What needs to be done: Return every line below as is, leaving out the pictures.

# # # #

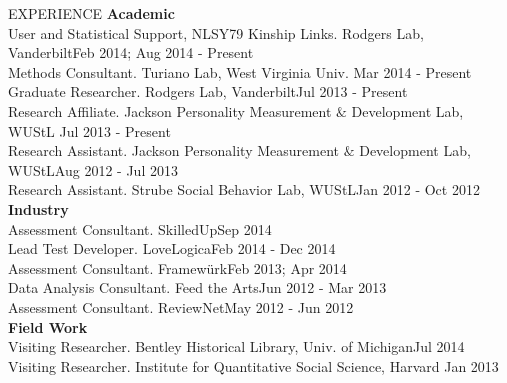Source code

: \documentclass {resume}
\begin{document}
\begin{rSection}{\textrm{EXPERIENCE}}
{\large \textbf{Academic}}\\
User and Statistical Support, NLSY79 Kinship Links. Rodgers Lab, Vanderbilt\hfill Feb 2014; Aug 2014 - Present\smallskip\\
Methods Consultant. Turiano Lab, West Virginia Univ. \hfill Mar 2014 - Present\smallskip\\%
Graduate Researcher. Rodgers Lab, Vanderbilt\hfill Jul 2013 - Present\smallskip\\
Research Affiliate. Jackson Personality Measurement $\&$ Development Lab, WUStL \hfill Jul 2013 - Present\smallskip\\
Research Assistant. Jackson Personality Measurement $\&$ Development Lab, WUStL\hfill Aug 2012 - Jul 2013\smallskip\\
Research Assistant. Strube Social Behavior Lab, WUStL\hfill Jan 2012 - Oct 2012\medskip\\
{\large \textbf{Industry}}\\
Assessment Consultant. SkilledUp\hfill Sep 2014\smallskip\\
Lead Test Developer. LoveLogica\hfill Feb 2014 - Dec 2014\smallskip\\
Assessment Consultant. Framew\"{u}rk\hfill Feb 2013; Apr 2014\smallskip\\
Data Analysis Consultant. Feed the Arts\hfill Jun 2012 - Mar 2013\smallskip\\
Assessment Consultant. ReviewNet\hfill May 2012 - Jun 2012\medskip\\
{\large \textbf{Field Work}}\\
Visiting Researcher. Bentley Historical Library, Univ. of Michigan\hfill Jul 2014\smallskip\\
Visiting Researcher. Institute for Quantitative Social Science, Harvard \hfill Jan 2013%
\end{rSection}%
\end{document}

# # # #

The completed task:
Source code

: \documentclass {resume}
\begin{document}
\begin{rSection}{\textrm{EXPERIENCE}}
{\large \textbf{Academic}}\\
User and Statistical Support, NLSY79 Kinship Links. Rodgers Lab, Vanderbilt\hfill Feb 2014; Aug 2014 - Present\smallskip\\
Methods Consultant. Turiano Lab, West Virginia Univ. \hfill Mar 2014 - Present\smallskip\\%
Graduate Researcher. Rodgers Lab, Vanderbilt\hfill Jul 2013 - Present\smallskip\\
Research Affiliate. Jackson Personality Measurement $\&$ Development Lab, WUStL \hfill Jul 2013 - Present\smallskip\\
Research Assistant. Jackson Personality Measurement $\&$ Development Lab, WUStL\hfill Aug 2012 - Jul 2013\smallskip\\
Research Assistant. Strube Social Behavior Lab, WUStL\hfill Jan 2012 - Oct 2012\medskip\\
{\large \textbf{Industry}}\\
Assessment Consultant. SkilledUp\hfill Sep 2014\smallskip\\
Lead Test Developer. LoveLogica\hfill Feb 2014 - Dec 2014\smallskip\\
Assessment Consultant. Framew\"{u}rk\hfill Feb 2013; Apr 2014\smallskip\\
Data Analysis Consultant. Feed the Arts\hfill Jun 2012 - Mar 2013\smallskip\\
Assessment Consultant. ReviewNet\hfill May 2012 - Jun 2012\medskip\\
{\large \textbf{Field Work}}\\
Visiting Researcher. Bentley Historical Library, Univ. of Michigan\hfill Jul 2014\smallskip\\
Visiting Researcher. Institute for Quantitative Social Science, Harvard \hfill Jan 2013%
\end{rSection}%
\end{document}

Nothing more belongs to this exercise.